Data were received for 149,378 clients: 53,922 in FY 2003-2004; 60,597 in FY 2004-2005, and 34,859 in FY 2005-2006 (in that year, all data from 1 large city were missing). Because the FY 2005-2006 clients were similar in age, gender, and services utilization to those in the previous 2 years, FY 2005-2006 data was retained for some tests. A total of 8,438,520 diagnostic codes were recorded for these 149,378 clients (in total, over all 3 years combined); each code was classified as to whether it represented one of the 4 main chronic illnesses or not, and it was grouped into its respective ICD-9-CM chapter.

The data for each year were aggregated into a summary file containing a single record per homecare client that included total homecare hours and service episodes. The data were explored using the frequencies and summary functions of the SPSS version 20 data analysis program (IBM, Armonk, New York), including mean, median, mode, SD, and range. Similarities and differences across years were noted, and the data were further explored to compare mean scores and distribution probabilities and to assess for relationships between variables. The 5 definitions were tested to determine which definition identified clients (individually and/or collectively) with more homecare hours and/or substantial service episodes each year. Utilization shares by age and gender were also determined. The findings for the 2 years with complete data were compared for data quality assurance purposes. The FY 2003-2004 data set was then used for 2 multiple regression tests to examine the relationship between the independent sociodemographic variables and a single criterion variable (number of service episodes or number of care hours per client).

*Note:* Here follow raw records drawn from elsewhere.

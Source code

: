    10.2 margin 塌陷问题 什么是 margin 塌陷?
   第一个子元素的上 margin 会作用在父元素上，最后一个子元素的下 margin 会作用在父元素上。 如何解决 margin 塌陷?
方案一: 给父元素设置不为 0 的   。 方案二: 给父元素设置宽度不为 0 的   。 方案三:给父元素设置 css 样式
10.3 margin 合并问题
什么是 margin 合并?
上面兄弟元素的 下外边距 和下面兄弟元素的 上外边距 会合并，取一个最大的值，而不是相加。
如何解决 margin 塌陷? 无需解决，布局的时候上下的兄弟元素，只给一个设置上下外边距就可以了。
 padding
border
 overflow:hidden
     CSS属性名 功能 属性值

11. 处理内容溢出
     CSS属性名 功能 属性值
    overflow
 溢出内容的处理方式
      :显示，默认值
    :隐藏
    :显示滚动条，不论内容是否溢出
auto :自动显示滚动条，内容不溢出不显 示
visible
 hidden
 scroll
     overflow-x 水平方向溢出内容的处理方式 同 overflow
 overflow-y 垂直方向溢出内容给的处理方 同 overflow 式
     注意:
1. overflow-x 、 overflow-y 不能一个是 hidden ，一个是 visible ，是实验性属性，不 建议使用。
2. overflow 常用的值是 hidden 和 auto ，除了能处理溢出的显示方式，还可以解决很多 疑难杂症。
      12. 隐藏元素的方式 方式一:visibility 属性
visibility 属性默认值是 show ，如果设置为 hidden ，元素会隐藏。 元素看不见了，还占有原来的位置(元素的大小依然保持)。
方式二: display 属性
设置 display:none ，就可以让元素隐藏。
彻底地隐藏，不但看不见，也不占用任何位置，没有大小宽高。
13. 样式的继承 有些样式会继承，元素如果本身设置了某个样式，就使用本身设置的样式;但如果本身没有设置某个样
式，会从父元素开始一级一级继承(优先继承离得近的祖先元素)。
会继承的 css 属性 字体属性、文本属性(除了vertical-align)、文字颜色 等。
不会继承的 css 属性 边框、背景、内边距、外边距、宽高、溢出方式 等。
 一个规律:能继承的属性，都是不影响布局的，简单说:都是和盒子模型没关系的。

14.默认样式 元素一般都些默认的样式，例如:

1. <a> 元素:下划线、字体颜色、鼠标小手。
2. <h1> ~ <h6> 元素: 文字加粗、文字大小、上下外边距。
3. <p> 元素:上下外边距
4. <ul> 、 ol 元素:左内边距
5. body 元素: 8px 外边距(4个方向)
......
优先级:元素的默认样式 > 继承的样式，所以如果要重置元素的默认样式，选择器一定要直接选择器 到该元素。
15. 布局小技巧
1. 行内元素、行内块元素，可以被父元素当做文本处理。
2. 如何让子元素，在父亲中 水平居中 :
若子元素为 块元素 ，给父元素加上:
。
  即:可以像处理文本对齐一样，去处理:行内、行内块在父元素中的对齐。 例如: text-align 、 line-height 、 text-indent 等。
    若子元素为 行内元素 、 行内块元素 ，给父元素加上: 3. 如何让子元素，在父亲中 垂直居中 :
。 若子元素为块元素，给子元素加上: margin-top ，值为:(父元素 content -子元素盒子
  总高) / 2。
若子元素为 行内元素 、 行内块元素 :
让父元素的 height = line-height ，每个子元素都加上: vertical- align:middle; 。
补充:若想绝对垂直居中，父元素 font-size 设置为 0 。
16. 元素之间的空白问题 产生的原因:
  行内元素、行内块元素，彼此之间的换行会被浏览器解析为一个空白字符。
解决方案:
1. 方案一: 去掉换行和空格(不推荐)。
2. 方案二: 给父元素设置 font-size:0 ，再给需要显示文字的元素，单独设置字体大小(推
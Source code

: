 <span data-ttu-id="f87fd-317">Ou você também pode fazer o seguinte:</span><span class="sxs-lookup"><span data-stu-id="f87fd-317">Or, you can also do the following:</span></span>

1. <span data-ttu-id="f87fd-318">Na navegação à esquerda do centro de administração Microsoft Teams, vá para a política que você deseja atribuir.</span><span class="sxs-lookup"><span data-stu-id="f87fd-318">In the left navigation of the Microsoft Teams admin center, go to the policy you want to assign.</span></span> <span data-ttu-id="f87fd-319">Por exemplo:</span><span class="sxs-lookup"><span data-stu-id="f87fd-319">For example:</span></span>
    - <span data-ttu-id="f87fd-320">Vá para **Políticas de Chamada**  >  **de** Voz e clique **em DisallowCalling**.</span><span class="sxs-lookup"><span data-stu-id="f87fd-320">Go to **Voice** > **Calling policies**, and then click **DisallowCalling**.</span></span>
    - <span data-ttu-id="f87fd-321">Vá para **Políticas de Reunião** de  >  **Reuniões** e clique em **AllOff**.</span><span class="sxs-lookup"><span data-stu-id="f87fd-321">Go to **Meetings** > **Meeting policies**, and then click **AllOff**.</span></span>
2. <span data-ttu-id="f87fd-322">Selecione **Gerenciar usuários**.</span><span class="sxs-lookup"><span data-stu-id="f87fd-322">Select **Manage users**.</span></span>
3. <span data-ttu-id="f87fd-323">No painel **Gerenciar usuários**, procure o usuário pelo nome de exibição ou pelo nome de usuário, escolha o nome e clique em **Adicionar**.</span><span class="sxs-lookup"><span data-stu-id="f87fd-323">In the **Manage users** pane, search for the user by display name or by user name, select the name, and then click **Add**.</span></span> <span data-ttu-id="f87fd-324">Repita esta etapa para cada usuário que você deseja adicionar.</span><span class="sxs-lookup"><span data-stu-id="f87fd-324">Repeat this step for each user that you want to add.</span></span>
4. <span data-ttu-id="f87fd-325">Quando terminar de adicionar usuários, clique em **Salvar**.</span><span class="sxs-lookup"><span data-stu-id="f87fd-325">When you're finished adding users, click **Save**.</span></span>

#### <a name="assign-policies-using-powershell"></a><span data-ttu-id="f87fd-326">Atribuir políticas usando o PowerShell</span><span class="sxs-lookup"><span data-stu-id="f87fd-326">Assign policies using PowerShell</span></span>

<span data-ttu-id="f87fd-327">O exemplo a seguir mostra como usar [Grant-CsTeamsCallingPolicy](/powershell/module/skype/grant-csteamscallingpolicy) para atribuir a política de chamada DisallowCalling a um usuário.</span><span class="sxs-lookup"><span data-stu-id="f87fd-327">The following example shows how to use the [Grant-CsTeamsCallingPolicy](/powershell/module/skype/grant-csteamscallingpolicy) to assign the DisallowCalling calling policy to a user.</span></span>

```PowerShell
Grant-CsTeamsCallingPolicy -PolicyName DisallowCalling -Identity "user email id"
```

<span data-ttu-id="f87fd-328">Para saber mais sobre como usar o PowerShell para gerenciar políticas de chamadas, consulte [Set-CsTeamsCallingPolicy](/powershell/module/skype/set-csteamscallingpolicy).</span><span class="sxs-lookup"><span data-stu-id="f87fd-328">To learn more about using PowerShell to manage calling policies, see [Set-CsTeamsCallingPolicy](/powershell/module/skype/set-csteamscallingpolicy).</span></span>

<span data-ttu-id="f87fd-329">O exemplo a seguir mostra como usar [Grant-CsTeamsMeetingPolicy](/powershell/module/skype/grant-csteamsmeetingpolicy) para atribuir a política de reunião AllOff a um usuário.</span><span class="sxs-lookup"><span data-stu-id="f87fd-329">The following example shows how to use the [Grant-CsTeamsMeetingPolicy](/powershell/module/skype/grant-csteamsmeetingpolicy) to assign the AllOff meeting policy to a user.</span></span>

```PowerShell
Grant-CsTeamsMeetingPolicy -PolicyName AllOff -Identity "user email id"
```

Table 1 shows the average age was consistent from year to year, with two-thirds of clients 65 years or older, although they ranged in age from 0 to 106 years. A stable client ratio of about 60 females to 40 males each year was found. Over half were not married, two-thirds lived with another person, and three-fourths received a healthcare insurance premium subsidy (indicating low income).

Table 2 outlines the most common ICD-9-CM codes. Few represented more than 5% of clients classified as acute, long-term, palliative, or all other. Some of the most common codes were nonspecific, indicating that the health problem was not yet diagnosed or that no disease could be diagnosed for the presenting health condition.

Table 3 outlines summary findings for the 5 operational definitions. For 2 years, clients each year who were not diagnosed with any of the 4 main chronic illnesses, clients with 1 to 39 ICD-9-CM codes, and clients with fewer than 4 ICD-9-CM chapters had a greater share of total service hours and service episodes each year. Similarly, on an individual basis, these same clients had longer homecare visits and more service episodes (on average) each year, with one exception: individuals with 4 or more chapter headings had more service episodes (on average) each year.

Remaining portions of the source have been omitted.